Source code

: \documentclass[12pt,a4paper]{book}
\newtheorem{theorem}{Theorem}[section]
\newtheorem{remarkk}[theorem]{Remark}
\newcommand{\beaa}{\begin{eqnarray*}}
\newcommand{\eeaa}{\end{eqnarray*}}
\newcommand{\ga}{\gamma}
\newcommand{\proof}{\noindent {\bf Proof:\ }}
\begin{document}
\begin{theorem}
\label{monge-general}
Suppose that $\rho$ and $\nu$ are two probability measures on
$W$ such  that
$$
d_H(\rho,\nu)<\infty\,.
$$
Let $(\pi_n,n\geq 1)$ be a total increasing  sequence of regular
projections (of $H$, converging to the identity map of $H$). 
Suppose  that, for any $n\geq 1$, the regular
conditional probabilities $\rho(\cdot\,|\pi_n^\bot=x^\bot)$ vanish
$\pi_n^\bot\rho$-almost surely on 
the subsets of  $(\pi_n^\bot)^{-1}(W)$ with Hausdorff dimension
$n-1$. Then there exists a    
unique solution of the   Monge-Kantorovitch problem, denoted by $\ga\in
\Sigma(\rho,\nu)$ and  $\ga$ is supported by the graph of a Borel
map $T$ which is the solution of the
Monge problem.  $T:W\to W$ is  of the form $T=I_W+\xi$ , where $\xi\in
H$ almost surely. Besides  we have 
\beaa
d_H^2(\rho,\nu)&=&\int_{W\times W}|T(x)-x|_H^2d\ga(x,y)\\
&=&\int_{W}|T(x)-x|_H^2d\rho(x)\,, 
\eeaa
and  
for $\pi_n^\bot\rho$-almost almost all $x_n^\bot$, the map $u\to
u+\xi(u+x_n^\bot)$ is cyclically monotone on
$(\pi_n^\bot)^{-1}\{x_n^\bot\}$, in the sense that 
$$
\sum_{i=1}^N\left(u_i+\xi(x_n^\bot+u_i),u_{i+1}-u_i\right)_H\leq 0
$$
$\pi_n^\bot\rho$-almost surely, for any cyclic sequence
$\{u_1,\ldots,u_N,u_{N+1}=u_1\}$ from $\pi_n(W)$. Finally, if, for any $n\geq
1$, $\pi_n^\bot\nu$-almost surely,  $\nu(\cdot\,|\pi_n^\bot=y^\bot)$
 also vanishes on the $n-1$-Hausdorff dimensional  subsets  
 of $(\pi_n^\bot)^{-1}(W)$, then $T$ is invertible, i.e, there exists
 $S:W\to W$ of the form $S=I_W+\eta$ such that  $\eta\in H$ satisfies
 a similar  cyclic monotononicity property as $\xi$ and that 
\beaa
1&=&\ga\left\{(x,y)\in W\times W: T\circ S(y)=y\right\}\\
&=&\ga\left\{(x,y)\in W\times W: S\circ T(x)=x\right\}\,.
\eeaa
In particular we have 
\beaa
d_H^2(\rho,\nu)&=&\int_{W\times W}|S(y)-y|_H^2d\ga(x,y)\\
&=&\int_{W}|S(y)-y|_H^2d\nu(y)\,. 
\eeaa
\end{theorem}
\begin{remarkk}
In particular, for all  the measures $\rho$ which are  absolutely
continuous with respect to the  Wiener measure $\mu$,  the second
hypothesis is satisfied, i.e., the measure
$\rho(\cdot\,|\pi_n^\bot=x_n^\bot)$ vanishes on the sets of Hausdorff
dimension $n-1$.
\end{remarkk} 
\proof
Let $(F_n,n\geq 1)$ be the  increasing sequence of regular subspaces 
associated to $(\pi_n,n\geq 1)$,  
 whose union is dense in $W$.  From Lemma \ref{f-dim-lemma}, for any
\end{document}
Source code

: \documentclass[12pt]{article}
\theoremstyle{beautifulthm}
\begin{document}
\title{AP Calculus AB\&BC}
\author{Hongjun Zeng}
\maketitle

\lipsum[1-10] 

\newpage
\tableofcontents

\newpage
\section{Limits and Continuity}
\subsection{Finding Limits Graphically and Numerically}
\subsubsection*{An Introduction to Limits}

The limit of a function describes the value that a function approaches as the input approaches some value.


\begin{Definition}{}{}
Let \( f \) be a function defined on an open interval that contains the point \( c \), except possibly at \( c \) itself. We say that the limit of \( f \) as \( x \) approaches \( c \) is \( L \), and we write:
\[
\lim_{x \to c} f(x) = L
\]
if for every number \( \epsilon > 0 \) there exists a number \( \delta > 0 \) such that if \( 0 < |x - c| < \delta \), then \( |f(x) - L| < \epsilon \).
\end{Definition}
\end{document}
•••
▸ WHAT NEEDS TO BE DONE
The full listing, retyped exactly, is the expected answer.

▸ TASK RESPONSE
Source code

: \documentclass[12pt,a4paper]{book}
\newtheorem{theorem}{Theorem}[section]
\newtheorem{remarkk}[theorem]{Remark}
\newcommand{\beaa}{\begin{eqnarray*}}
\newcommand{\eeaa}{\end{eqnarray*}}
\newcommand{\ga}{\gamma}
\newcommand{\proof}{\noindent {\bf Proof:\ }}
\begin{document}
\begin{theorem}
\label{monge-general}
Suppose that $\rho$ and $\nu$ are two probability measures on
$W$ such  that
$$
d_H(\rho,\nu)<\infty\,.
$$
Let $(\pi_n,n\geq 1)$ be a total increasing  sequence of regular
projections (of $H$, converging to the identity map of $H$). 
Suppose  that, for any $n\geq 1$, the regular
conditional probabilities $\rho(\cdot\,|\pi_n^\bot=x^\bot)$ vanish
$\pi_n^\bot\rho$-almost surely on 
the subsets of  $(\pi_n^\bot)^{-1}(W)$ with Hausdorff dimension
$n-1$. Then there exists a    
unique solution of the   Monge-Kantorovitch problem, denoted by $\ga\in
\Sigma(\rho,\nu)$ and  $\ga$ is supported by the graph of a Borel
map $T$ which is the solution of the
Monge problem.  $T:W\to W$ is  of the form $T=I_W+\xi$ , where $\xi\in
H$ almost surely. Besides  we have 
\beaa
d_H^2(\rho,\nu)&=&\int_{W\times W}|T(x)-x|_H^2d\ga(x,y)\\
&=&\int_{W}|T(x)-x|_H^2d\rho(x)\,, 
\eeaa
and  
for $\pi_n^\bot\rho$-almost almost all $x_n^\bot$, the map $u\to
u+\xi(u+x_n^\bot)$ is cyclically monotone on
$(\pi_n^\bot)^{-1}\{x_n^\bot\}$, in the sense that 
$$
\sum_{i=1}^N\left(u_i+\xi(x_n^\bot+u_i),u_{i+1}-u_i\right)_H\leq 0
$$
$\pi_n^\bot\rho$-almost surely, for any cyclic sequence
$\{u_1,\ldots,u_N,u_{N+1}=u_1\}$ from $\pi_n(W)$. Finally, if, for any $n\geq
1$, $\pi_n^\bot\nu$-almost surely,  $\nu(\cdot\,|\pi_n^\bot=y^\bot)$
 also vanishes on the $n-1$-Hausdorff dimensional  subsets  
 of $(\pi_n^\bot)^{-1}(W)$, then $T$ is invertible, i.e, there exists
 $S:W\to W$ of the form $S=I_W+\eta$ such that  $\eta\in H$ satisfies
 a similar  cyclic monotononicity property as $\xi$ and that 
\beaa
1&=&\ga\left\{(x,y)\in W\times W: T\circ S(y)=y\right\}\\
&=&\ga\left\{(x,y)\in W\times W: S\circ T(x)=x\right\}\,.
\eeaa
In particular we have 
\beaa
d_H^2(\rho,\nu)&=&\int_{W\times W}|S(y)-y|_H^2d\ga(x,y)\\
&=&\int_{W}|S(y)-y|_H^2d\nu(y)\,. 
\eeaa
\end{theorem}
\begin{remarkk}
In particular, for all  the measures $\rho$ which are  absolutely
continuous with respect to the  Wiener measure $\mu$,  the second
hypothesis is satisfied, i.e., the measure
$\rho(\cdot\,|\pi_n^\bot=x_n^\bot)$ vanishes on the sets of Hausdorff
dimension $n-1$.
\end{remarkk} 
\proof
Let $(F_n,n\geq 1)$ be the  increasing sequence of regular subspaces 
associated to $(\pi_n,n\geq 1)$,  
 whose union is dense in $W$.  From Lemma \ref{f-dim-lemma}, for any
\end{document}
Source code

: \documentclass[12pt]{article}
\theoremstyle{beautifulthm}
\begin{document}
\title{AP Calculus AB\&BC}
\author{Hongjun Zeng}
\maketitle

\lipsum[1-10] 

\newpage
\tableofcontents

\newpage
\section{Limits and Continuity}
\subsection{Finding Limits Graphically and Numerically}
\subsubsection*{An Introduction to Limits}

The limit of a function describes the value that a function approaches as the input approaches some value.


\begin{Definition}{}{}
Let \( f \) be a function defined on an open interval that contains the point \( c \), except possibly at \( c \) itself. We say that the limit of \( f \) as \( x \) approaches \( c \) is \( L \), and we write:
\[
\lim_{x \to c} f(x) = L
\]
if for every number \( \epsilon > 0 \) there exists a number \( \delta > 0 \) such that if \( 0 < |x - c| < \delta \), then \( |f(x) - L| < \epsilon \).
\end{Definition}
\end{document}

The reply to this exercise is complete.